Updated Problem Set 4

I updated problem set 4 with the following:

  • added code for calculating a logit transformation
  • added instructions for installing simcf
  • added example code using simcf functions to do simulations relevant to the problem set

Also, I’ve updated, corrected and expanded some the outliers and missing data imputation examples that I went through in class.

Next week, I’ll be talking about limited dependent variables, and starting on causal inference. For this week, I had assigned readings by Schrodt and Achen. It is unlikely that we will have time to talk about them in class, but I suggest that you read them, especially Schrodt’s 7 Deadly Sins piece.
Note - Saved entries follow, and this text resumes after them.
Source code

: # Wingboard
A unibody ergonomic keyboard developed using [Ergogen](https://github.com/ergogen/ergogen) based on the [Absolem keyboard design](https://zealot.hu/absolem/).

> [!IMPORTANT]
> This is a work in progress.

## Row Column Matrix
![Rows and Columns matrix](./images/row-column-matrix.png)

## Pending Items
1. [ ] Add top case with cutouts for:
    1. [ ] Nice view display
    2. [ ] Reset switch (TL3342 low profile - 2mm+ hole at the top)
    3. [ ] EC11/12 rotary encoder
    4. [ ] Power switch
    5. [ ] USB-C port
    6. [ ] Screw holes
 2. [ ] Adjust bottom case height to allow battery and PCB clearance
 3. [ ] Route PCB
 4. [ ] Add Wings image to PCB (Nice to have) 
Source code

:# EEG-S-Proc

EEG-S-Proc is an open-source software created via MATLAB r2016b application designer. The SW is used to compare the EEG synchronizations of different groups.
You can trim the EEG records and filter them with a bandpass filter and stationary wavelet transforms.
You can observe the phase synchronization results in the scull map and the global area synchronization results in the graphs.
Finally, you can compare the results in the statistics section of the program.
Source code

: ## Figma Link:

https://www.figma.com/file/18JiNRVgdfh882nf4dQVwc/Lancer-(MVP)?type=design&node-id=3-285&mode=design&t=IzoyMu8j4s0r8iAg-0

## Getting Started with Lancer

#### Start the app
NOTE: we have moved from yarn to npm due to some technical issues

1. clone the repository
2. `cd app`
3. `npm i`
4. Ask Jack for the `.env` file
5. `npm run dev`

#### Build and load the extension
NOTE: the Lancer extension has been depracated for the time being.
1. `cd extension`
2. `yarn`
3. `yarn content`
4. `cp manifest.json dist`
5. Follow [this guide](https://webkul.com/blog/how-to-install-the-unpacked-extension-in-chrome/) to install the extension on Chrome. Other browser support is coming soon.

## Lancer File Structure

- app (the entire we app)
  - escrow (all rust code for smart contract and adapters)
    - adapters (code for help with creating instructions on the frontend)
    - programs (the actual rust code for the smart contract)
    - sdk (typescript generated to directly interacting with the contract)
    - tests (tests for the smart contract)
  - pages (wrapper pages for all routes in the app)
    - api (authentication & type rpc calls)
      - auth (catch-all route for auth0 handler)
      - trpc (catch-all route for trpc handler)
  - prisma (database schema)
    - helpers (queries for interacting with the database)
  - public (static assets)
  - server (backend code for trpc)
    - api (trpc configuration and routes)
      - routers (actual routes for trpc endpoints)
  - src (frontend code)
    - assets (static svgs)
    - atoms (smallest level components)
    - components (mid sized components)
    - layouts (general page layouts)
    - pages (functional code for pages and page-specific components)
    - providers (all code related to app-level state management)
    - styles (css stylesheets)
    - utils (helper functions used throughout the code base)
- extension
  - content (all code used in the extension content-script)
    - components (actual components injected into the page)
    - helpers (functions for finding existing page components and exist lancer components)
It is a modern classic.

Some Other Advice on Model Choice and Specification

I uploaded the chapter “Specification” from Peter Kennedy, A Guide to Econometrics, to canvas. It has some good and honest advice about choosing specification of models; the text itself is a little dated, but the general advice and intuition is ageless. I suggest you read through it. This is a text that I used back when I first learned linear models, and I’ve only grown to appreciate it more as time has gone it.

Reminder for Problem Set 3

Before you turn it in, some reminders regarding Problem Set 3:

  1. You need to answer the problems with natural language — i.e. what humans use — in addition to code. Explain what your answer is and how the code you ran supports your conclusion.
  2. Format your problem set so it is clear and easy to read. Clearly separate the problems, and parts of problems. If you follow the template, this should not be much of an issue.
  3. Show code, but do not show any more than is necessary. Remove extraneous messages, and print no more output than is necessary to support your claims. Anything else only creates confusion confusion.

Update 2 to Problem Set 3

A few notes on Problem Set 3:

On Problem 3 (Type I and II errors), it asks you to use n = 1024, but later says “using a smaller sample size, n = 32, and a larger sample size n = 1024.”. Use sample sizes of n = 32, 128, and 1024. The purpose point is the look at how p-values and errors change with respect to sample size, and I wanted to give you a few values at which to analyze it. But, the precise values of n are not important, as long as you use enough values of n to be able to see the pattern.

This does not change the problem, but I also added some plots to visualize how the values of γ1 affect the heteroskedasticity in the regression.